30 June 2011

The US Non-Recovery


When you socialize the losses and privatize the gains for a powerful few, when you reward the perpetrators and punish the innocent and unsophisticated victims of fraud, when you idolize greed, selfishness and deception and vilify simple hard work and honest decency, how can one really expect a healthy, vibrant economy? You are birthing a monster.

Austerity will not improve this picture, and will inflict intense misery on the growing number of unfortunates. They know this, but they don't care. When the oppressed react, there will be calls to put them down, to subdue them, savagely. Provoke and react. Never waste a crisis, and if you need it, create one.

This is the road to hell.

The Banks must be restrained, and the financial system reformed, with balance restored to the economy, before there can be any sustained recovery.


29 June 2011

Gold Daily and Silver Weekly - La Douleur du Monde



Very nice bounce in the metals as silver turned green for the week and gold looks to have the potential to form at least a temporary bottom. The miners in my portfolio added some serious leverage to the gains, despite the short index hedges. Those hedges were increased into the close, as I remain skeptical of a sustained equity rally and any recovery in the real economy.

Distractions like trolls and sensationalists on chatboards and comment threads are more than annoyances, and will cost you money. The notion that all opinions are equally valid and valuable is romantic, egalitarian rubbish.

It is good and necessary to hear different views, and the discerning mind seeks out quality perspectives of all types. But it is not productive to waste time with baseless swill tossed out by trolls and 'analysts' too lazy to put some real work, facts, and diligence into their opinions.

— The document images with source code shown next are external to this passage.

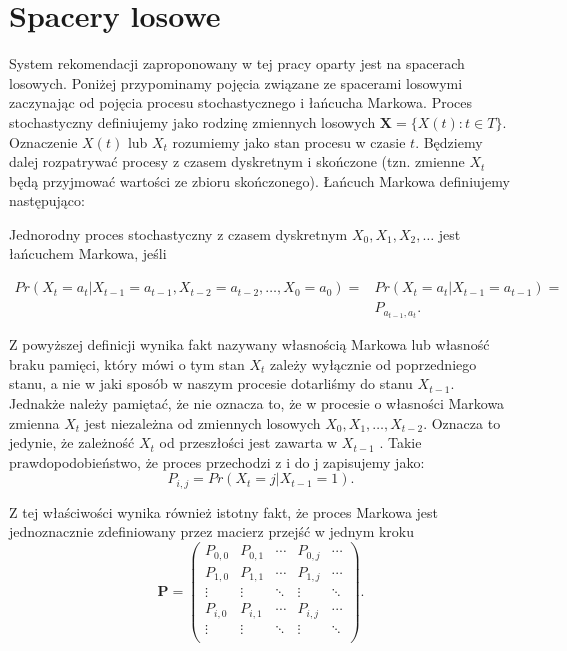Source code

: \section{Spacery losowe}
\label{chap:spacerylosowe}

System rekomendacji zaproponowany w tej pracy oparty jest na spacerach losowych. Poniżej przypominamy pojęcia związane ze spacerami losowymi zaczynając od pojęcia procesu stochastycznego i łańcucha Markowa. Proces stochastyczny definiujemy jako rodzinę zmiennych losowych $\mathbf{X}=\{X(t): t \in T\}$. Oznaczenie $X(t)$ lub $X_t$ rozumiemy jako stan procesu w czasie $t$. 
Będziemy dalej rozpatrywać procesy z czasem dyskretnym i skończone (tzn. zmienne $X_t$ będą przyjmować wartości ze zbioru skończonego). Łańcuch Markowa definiujemy następująco:

\begin{definition}\label{def:markow}
Jednorodny proces stochastyczny z czasem dyskretnym $X_{0}, X_{1}, X_{2},\dots$ jest łańcuchem Markowa, jeśli \cite{Metodyksiazka}

\begin{equation}
\begin{aligned}
    Pr(X_{t}= a_{t} | X_{t-1} = a_{t-1}, X_{t-2} = a_{t-2},\dots, X_{0} = a_{0}) = & Pr(X_{t} = a_{t} | X_{t-1} = a_{t-1}) = \\ & P_{a_{t-1},a_{t}} .
\end{aligned}
\end{equation}
\end{definition}

Z powyższej definicji wynika fakt nazywany własnością Markowa lub własność braku pamięci, który mówi o tym stan $X_{t}$ zależy wyłącznie od poprzedniego stanu, a nie w jaki sposób w naszym procesie dotarliśmy do stanu $X_{t-1}$. Jednakże należy pamiętać, że nie oznacza to, że w procesie o własności Markowa zmienna $X_{t}$ jest niezależna od zmiennych losowych $X_{0},X_{1},\dots,X_{t-2}$.
Oznacza to jedynie, że zależność $X_t$ od przeszłości jest zawarta w $X_{t-1}$ \cite{Metodyksiazka}. Takie prawdopodobieństwo, że proces przechodzi z i do j zapisujemy jako:
\begin{equation*}
P_{i,j} = Pr(X_t = j | X_{t-1} = 1).
\end{equation*}

Z tej właściwości wynika również istotny fakt, że proces Markowa jest jednoznacznie zdefiniowany przez macierz przejść w jednym kroku
\begin{equation*}
\bm{P} =
\left(\begin{array}{ccccc}
P_{0,0} & P_{0,1}  & \cdots & P_{0,j} & \cdots \\
P_{1,0} & P_{1,1}  & \cdots & P_{1,j} & \cdots \\
\vdots & \vdots & \ddots & \vdots & \ddots \\
P_{i,0} & P_{i,1}  & \cdots & P_{i,j} & \cdots \\
\vdots & \vdots & \ddots & \vdots & \ddots \\
\end{array}\right) .
\label{eq:postac}
\end{equation*}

You would not eat garbage off the street. Why would you put something that is of a similar character into your mind, so it will affect your investment accounts? Be selective in how you spend your time. There are quite a few opinionated idiots and broken traders who would love to drag you down to their level and beat you with experience.

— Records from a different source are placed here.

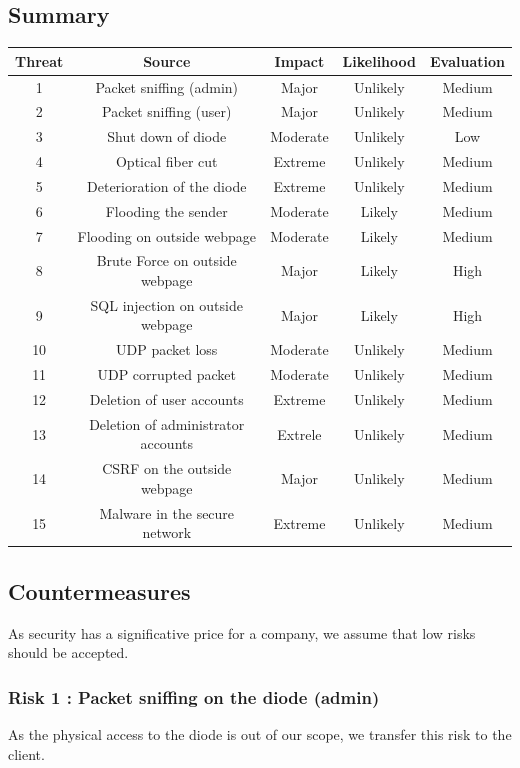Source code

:\documentclass[a4paper,11pt]{article}
\begin{document}
\subsection{Summary}
\begin{tabular}{|c|c|c|c|c|}
\hline
Threat & Source & Impact& Likelihood & Evaluation \\
\hline
1 &  Packet sniffing (admin) & Major  & Unlikely & Medium\\
\hline
2 &  Packet sniffing (user)  & Major  & Unlikely & Medium\\
\hline
3 & Shut down of diode & Moderate & Unlikely & Low \\
\hline
4 &  Optical fiber cut & Extreme  & Unlikely & Medium\\
\hline
5 & Deterioration of the diode & Extreme & Unlikely & Medium\\
\hline
6 & Flooding the sender & Moderate & Likely & Medium\\
\hline
7 & Flooding on outside webpage & Moderate & Likely & Medium \\
\hline 
8 &  Brute Force on outside webpage & Major & Likely & High\\
\hline
9 & SQL injection on outside webpage & Major & Likely & High \\
\hline
10 & UDP packet loss & Moderate & Unlikely & Medium \\
\hline
11 & UDP corrupted packet & Moderate & Unlikely & Medium \\
\hline
12 & Deletion of user accounts & Extreme & Unlikely & Medium \\
\hline
13 & Deletion of administrator accounts & Extrele & Unlikely & Medium \\
\hline
14 & CSRF on the outside webpage & Major & Unlikely & Medium \\
\hline
15 & Malware in the secure network & Extreme & Unlikely & Medium \\
\hline

  
\end{tabular}
\subsection{Countermeasures}
\label{sec:countermeasures}
As security has a significative price for a company, we assume that low risks should be accepted.
\subsubsection{Risk 1 : Packet sniffing on the diode (admin) }
As the physical access to the diode is out of our scope, we transfer this risk to the client.
\end{document}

Distractions can affect your trading. If they do, get rid of them.

Trading is just a business, and so one should treat it as such. It is neither good nor bad, but a craft of sorts if you will.   One has to be on the right side of the market, and it has nothing to do with courage, and everything to do with knowledge, luck, and skill.

Conducting ourselves honorably and standing for the truth, upholding our oaths if you will, is a calling however, a high aspiration which we all receive, but which not all take up. And as with all worthy things it is never easy or accidental, and there are always failures as we learn, so we should not be too discouraged when we stumble and fall, or when we are fearful or confused. This is the human condition of us all.

But courage is moving forward, not when we are certain of every step to victory, but rather, when we are certain that this is the right thing to do, and are determined to do it as well as we can, come what may.

"It is not the critic who counts; not the man who points out how the strong man stumbles, or where the doer of deeds could have done them better. The credit belongs to the man who is actually in the arena, whose face is marred by dust and sweat and blood; who strives valiantly; who errs, who comes short again and again, because there is no effort without error and shortcoming; but who does actually strive to do the deeds; who knows great enthusiasms, the great devotions; who spends himself in a worthy cause; who at the best knows in the end the triumph of high achievement, and who at the worst, if he fails, at least fails while daring greatly, so that his place shall never be with those cold and timid souls who neither know victory nor defeat."

Theodore Roosevelt, Sorbonne, 23 April 1910




SP 500 and NDX September Futures Daily Charts - End of Quarter Painting the Tape



End of quarter paint job, helped in part by the sweet deal that the 'regulators' at the Fed cut for the banks and their debit card fees.

The Fed had originally proposed capping the fees at around .12, but today decided to give the banks almost double that at .22, and delay implementation of the rule from July to October. Mastercard and Visa, along with the financial sector, rallied on the better than expected tax on the real economy to help support bank profits.

Let's see how equities go into the long holiday weekend. Today was more window dressing for the trading desks to calcualate their quarterly results.